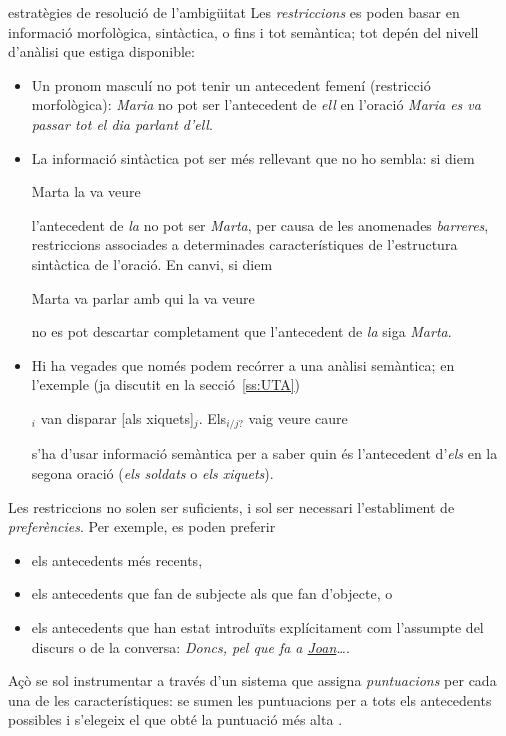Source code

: \begin{persabermes}{estratègies de resolució de l'ambigüitat}
  Les \emph{restriccions} es poden basar en informació morfològica,
  sintàctica, o fins i tot semàntica; tot depén del nivell d'anàlisi
  que estiga disponible:
  \begin{itemize}
  \item Un pronom masculí no pot tenir un antecedent femení
    (restricció morfològica): \emph{Maria} no pot ser l'antecedent de
    \emph{ell} en l'oració \emph{Maria es va passar tot el dia parlant
      d'ell}.
  \item La informació sintàctica pot ser més rellevant que no ho
    sembla: si diem
    \begin{exemple}
      Marta la va veure
    \end{exemple} 
    l'antecedent de \emph{la} no pot ser \emph{Marta}, per causa de les anomenades \emph{barreres}, 
    restriccions associades a determinades característiques de
    l'estructura sintàctica de l'oració.
    En canvi, si diem
    \begin{exemple}
      Marta va parlar amb qui la va veure
    \end{exemple} 
    no es pot descartar completament que l'antecedent de \emph{la}
    siga \emph{Marta}.
  \item Hi ha vegades que només podem recórrer a una anàlisi
    semàntica; en l'exemple (ja discutit en la secció~\ref{ss:UTA})
    \begin{exemple} 
      $_i$ van disparar [als xiquets]$_j$. Els$_{i/j?}$
      vaig veure caure
    \end{exemple}
    s'ha d'usar informació semàntica per a saber quin és l'antecedent
    d'\emph{els} en la segona oració (\emph{els soldats} o \emph{els
      xiquets}).
  \end{itemize}

  Les restriccions no solen ser suficients, i sol ser necessari
  l'establiment de \emph{preferències}. Per exemple, es poden preferir
  \begin{itemize}
  \item els antecedents més recents,
  \item els antecedents que fan de subjecte als que fan d'objecte, o
  \item els antecedents que han estat introduïts explícitament com
    l'assumpte del discurs o de la conversa: \emph{Doncs, pel que fa a
      \underline{Joan}\ldots}.
  \end{itemize}
  Açò se sol instrumentar a través d'un sistema que assigna
  \emph{puntuacions} per cada una de les característiques: se sumen
  les puntuacions per a tots els antecedents possibles i s'elegeix el
  que obté la puntuació més alta \citep{lappin94j}.


\end{persabermes}
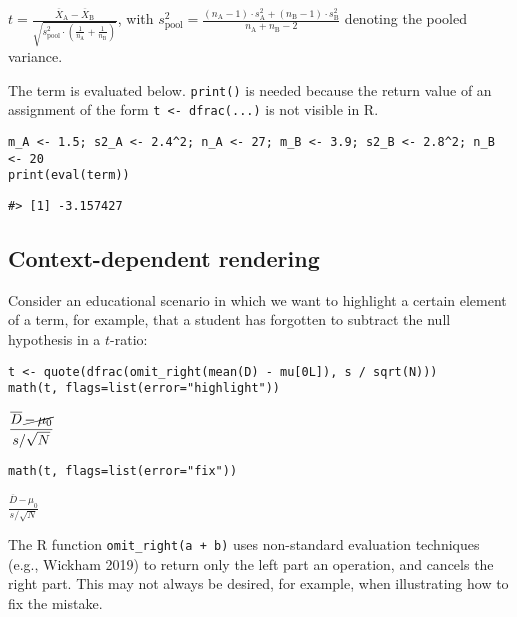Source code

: \({t}{=}{\displaystyle{\frac{{{\overline{X}}_{\mathrm{A}}}{-}{{\overline{X}}_{\mathrm{B}}}}{\sqrt{{{s}_{\mathrm{pool}}^{2}}{\cdot}{\left({\frac{1}{{n}_{\mathrm{A}}}}{+}{\frac{1}{{n}_{\mathrm{B}}}}\right)}}}}}\), with \({{s}_{\mathrm{pool}}^{2}}{=}{\frac{{{\left({{n}_{\mathrm{A}}}{-}{1}\right)}{\cdot}{{s}_{\mathrm{A}}^{2}}}{+}{{\left({{n}_{\mathrm{B}}}{-}{1}\right)}{\cdot}{{s}_{\mathrm{B}}^{2}}}}{{{{n}_{\mathrm{A}}}{+}{{n}_{\mathrm{B}}}}{-}{2}}}\) denoting the pooled variance.

The term is evaluated below. \texttt{print()} is needed because the return value of an
assignment of the form \texttt{t\ \textless{}-\ dfrac(...)} is not visible in R.

\begin{verbatim}
m_A <- 1.5; s2_A <- 2.4^2; n_A <- 27; m_B <- 3.9; s2_B <- 2.8^2; n_B <- 20
print(eval(term))
\end{verbatim}

\begin{verbatim}
#> [1] -3.157427
\end{verbatim}

\hypertarget{context-dependent-rendering}{%
\subsection{Context-dependent rendering}\label{context-dependent-rendering}}

Consider an educational scenario in which we want to highlight a certain
element of a term, for example, that a student has forgotten to subtract the
null hypothesis in a \(t\)-ratio:

\begin{verbatim}
t <- quote(dfrac(omit_right(mean(D) - mu[0L]), s / sqrt(N)))
math(t, flags=list(error="highlight"))
\end{verbatim}

\(\displaystyle{\frac{{\overline{D}}{{\,}{\cancel{{-}{{\,}{{\mu}_{0}}}}}}}{{s}{/}{\sqrt{N}}}}\)

\begin{verbatim}
math(t, flags=list(error="fix"))
\end{verbatim}

\(\displaystyle{\frac{{\overline{D}}{{\,}{\boxed{{-}{{\,}{{\mu}_{0}}}}}}}{{s}{/}{\sqrt{N}}}}\)

The R function \texttt{omit\_right(a\ +\ b)} uses non-standard evaluation
techniques (e.g., Wickham 2019) to return only the left part an operation,
and cancels the right part. This may not always be desired, for example, when
illustrating how to fix the mistake.

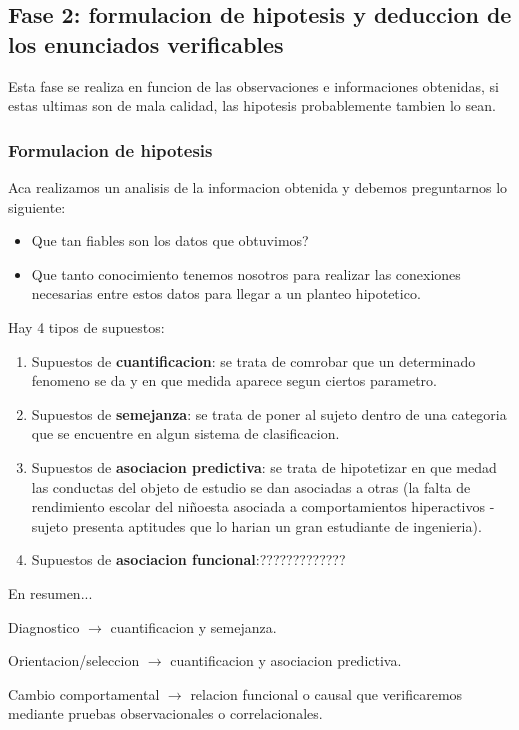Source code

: \documentclass[12pt,a4paper]{article}
\begin{document}
\subsection{Fase 2: formulacion de hipotesis y deduccion de los enunciados verificables}%

Esta fase se realiza en funcion de las observaciones e informaciones obtenidas, si estas ultimas son de mala calidad, las hipotesis probablemente tambien lo sean. 

\subsubsection{Formulacion de hipotesis}%

Aca realizamos un analisis de la informacion obtenida y debemos preguntarnos lo siguiente:

\begin{itemize}
	\item Que tan fiables son los datos que obtuvimos?
	\item Que tanto conocimiento tenemos nosotros para realizar las conexiones necesarias entre estos datos para llegar a un planteo hipotetico.
\end{itemize}

Hay 4 tipos de supuestos:

\begin{enumerate}
	\item Supuestos de \textbf{cuantificacion}: se trata de comrobar que un determinado fenomeno se da y en que medida aparece segun ciertos parametro.
	
	\item Supuestos de \textbf{semejanza}: se trata de poner al sujeto dentro de una categoria que se encuentre en algun sistema de clasificacion. 

	\item Supuestos de \textbf{asociacion predictiva}: se trata de hipotetizar en que medad las conductas del objeto de estudio se dan asociadas a otras (la falta de rendimiento escolar del niñoesta asociada a comportamientos hiperactivos - sujeto presenta aptitudes que lo harian un gran estudiante de ingenieria).

	\item Supuestos de \textbf{asociacion funcional}:????????????? 
\end{enumerate}

En resumen...

\begin{shaded}
Diagnostico $\rightarrow$ cuantificacion y semejanza.

Orientacion/seleccion $\rightarrow$ cuantificacion y asociacion predictiva.

Cambio comportamental $\rightarrow$ relacion funcional o causal que verificaremos mediante pruebas observacionales o correlacionales.
\end{shaded}
\end{document}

EXERCISE »
Leaving out only the pictures, retype every record exactly.

EXERCISE RESPONSE »
Source code

: \begin{persabermes}{estratègies de resolució de l'ambigüitat}
  Les \emph{restriccions} es poden basar en informació morfològica,
  sintàctica, o fins i tot semàntica; tot depén del nivell d'anàlisi
  que estiga disponible:
  \begin{itemize}
  \item Un pronom masculí no pot tenir un antecedent femení
    (restricció morfològica): \emph{Maria} no pot ser l'antecedent de
    \emph{ell} en l'oració \emph{Maria es va passar tot el dia parlant
      d'ell}.
  \item La informació sintàctica pot ser més rellevant que no ho
    sembla: si diem
    \begin{exemple}
      Marta la va veure
    \end{exemple} 
    l'antecedent de \emph{la} no pot ser \emph{Marta}, per causa de les anomenades \emph{barreres}, 
    restriccions associades a determinades característiques de
    l'estructura sintàctica de l'oració.
    En canvi, si diem
    \begin{exemple}
      Marta va parlar amb qui la va veure
    \end{exemple} 
    no es pot descartar completament que l'antecedent de \emph{la}
    siga \emph{Marta}.
  \item Hi ha vegades que només podem recórrer a una anàlisi
    semàntica; en l'exemple (ja discutit en la secció~\ref{ss:UTA})
    \begin{exemple} 
      $_i$ van disparar [als xiquets]$_j$. Els$_{i/j?}$
      vaig veure caure
    \end{exemple}
    s'ha d'usar informació semàntica per a saber quin és l'antecedent
    d'\emph{els} en la segona oració (\emph{els soldats} o \emph{els
      xiquets}).
  \end{itemize}

  Les restriccions no solen ser suficients, i sol ser necessari
  l'establiment de \emph{preferències}. Per exemple, es poden preferir
  \begin{itemize}
  \item els antecedents més recents,
  \item els antecedents que fan de subjecte als que fan d'objecte, o
  \item els antecedents que han estat introduïts explícitament com
    l'assumpte del discurs o de la conversa: \emph{Doncs, pel que fa a
      \underline{Joan}\ldots}.
  \end{itemize}
  Açò se sol instrumentar a través d'un sistema que assigna
  \emph{puntuacions} per cada una de les característiques: se sumen
  les puntuacions per a tots els antecedents possibles i s'elegeix el
  que obté la puntuació més alta \citep{lappin94j}.


\end{persabermes}
Source code

: \({t}{=}{\displaystyle{\frac{{{\overline{X}}_{\mathrm{A}}}{-}{{\overline{X}}_{\mathrm{B}}}}{\sqrt{{{s}_{\mathrm{pool}}^{2}}{\cdot}{\left({\frac{1}{{n}_{\mathrm{A}}}}{+}{\frac{1}{{n}_{\mathrm{B}}}}\right)}}}}}\), with \({{s}_{\mathrm{pool}}^{2}}{=}{\frac{{{\left({{n}_{\mathrm{A}}}{-}{1}\right)}{\cdot}{{s}_{\mathrm{A}}^{2}}}{+}{{\left({{n}_{\mathrm{B}}}{-}{1}\right)}{\cdot}{{s}_{\mathrm{B}}^{2}}}}{{{{n}_{\mathrm{A}}}{+}{{n}_{\mathrm{B}}}}{-}{2}}}\) denoting the pooled variance.

The term is evaluated below. \texttt{print()} is needed because the return value of an
assignment of the form \texttt{t\ \textless{}-\ dfrac(...)} is not visible in R.

\begin{verbatim}
m_A <- 1.5; s2_A <- 2.4^2; n_A <- 27; m_B <- 3.9; s2_B <- 2.8^2; n_B <- 20
print(eval(term))
\end{verbatim}

\begin{verbatim}
#> [1] -3.157427
\end{verbatim}

\hypertarget{context-dependent-rendering}{%
\subsection{Context-dependent rendering}\label{context-dependent-rendering}}

Consider an educational scenario in which we want to highlight a certain
element of a term, for example, that a student has forgotten to subtract the
null hypothesis in a \(t\)-ratio:

\begin{verbatim}
t <- quote(dfrac(omit_right(mean(D) - mu[0L]), s / sqrt(N)))
math(t, flags=list(error="highlight"))
\end{verbatim}

\(\displaystyle{\frac{{\overline{D}}{{\,}{\cancel{{-}{{\,}{{\mu}_{0}}}}}}}{{s}{/}{\sqrt{N}}}}\)

\begin{verbatim}
math(t, flags=list(error="fix"))
\end{verbatim}

\(\displaystyle{\frac{{\overline{D}}{{\,}{\boxed{{-}{{\,}{{\mu}_{0}}}}}}}{{s}{/}{\sqrt{N}}}}\)

The R function \texttt{omit\_right(a\ +\ b)} uses non-standard evaluation
techniques (e.g., Wickham 2019) to return only the left part an operation,
and cancels the right part. This may not always be desired, for example, when
illustrating how to fix the mistake.

Source code

: \documentclass[12pt,a4paper]{article}
\begin{document}
\subsection{Fase 2: formulacion de hipotesis y deduccion de los enunciados verificables}%

Esta fase se realiza en funcion de las observaciones e informaciones obtenidas, si estas ultimas son de mala calidad, las hipotesis probablemente tambien lo sean. 

\subsubsection{Formulacion de hipotesis}%

Aca realizamos un analisis de la informacion obtenida y debemos preguntarnos lo siguiente:

\begin{itemize}
	\item Que tan fiables son los datos que obtuvimos?
	\item Que tanto conocimiento tenemos nosotros para realizar las conexiones necesarias entre estos datos para llegar a un planteo hipotetico.
\end{itemize}

Hay 4 tipos de supuestos:

\begin{enumerate}
	\item Supuestos de \textbf{cuantificacion}: se trata de comrobar que un determinado fenomeno se da y en que medida aparece segun ciertos parametro.
	
	\item Supuestos de \textbf{semejanza}: se trata de poner al sujeto dentro de una categoria que se encuentre en algun sistema de clasificacion. 

	\item Supuestos de \textbf{asociacion predictiva}: se trata de hipotetizar en que medad las conductas del objeto de estudio se dan asociadas a otras (la falta de rendimiento escolar del niñoesta asociada a comportamientos hiperactivos - sujeto presenta aptitudes que lo harian un gran estudiante de ingenieria).

	\item Supuestos de \textbf{asociacion funcional}:????????????? 
\end{enumerate}

En resumen...

\begin{shaded}
Diagnostico $\rightarrow$ cuantificacion y semejanza.

Orientacion/seleccion $\rightarrow$ cuantificacion y asociacion predictiva.

Cambio comportamental $\rightarrow$ relacion funcional o causal que verificaremos mediante pruebas observacionales o correlacionales.
\end{shaded}
\end{document}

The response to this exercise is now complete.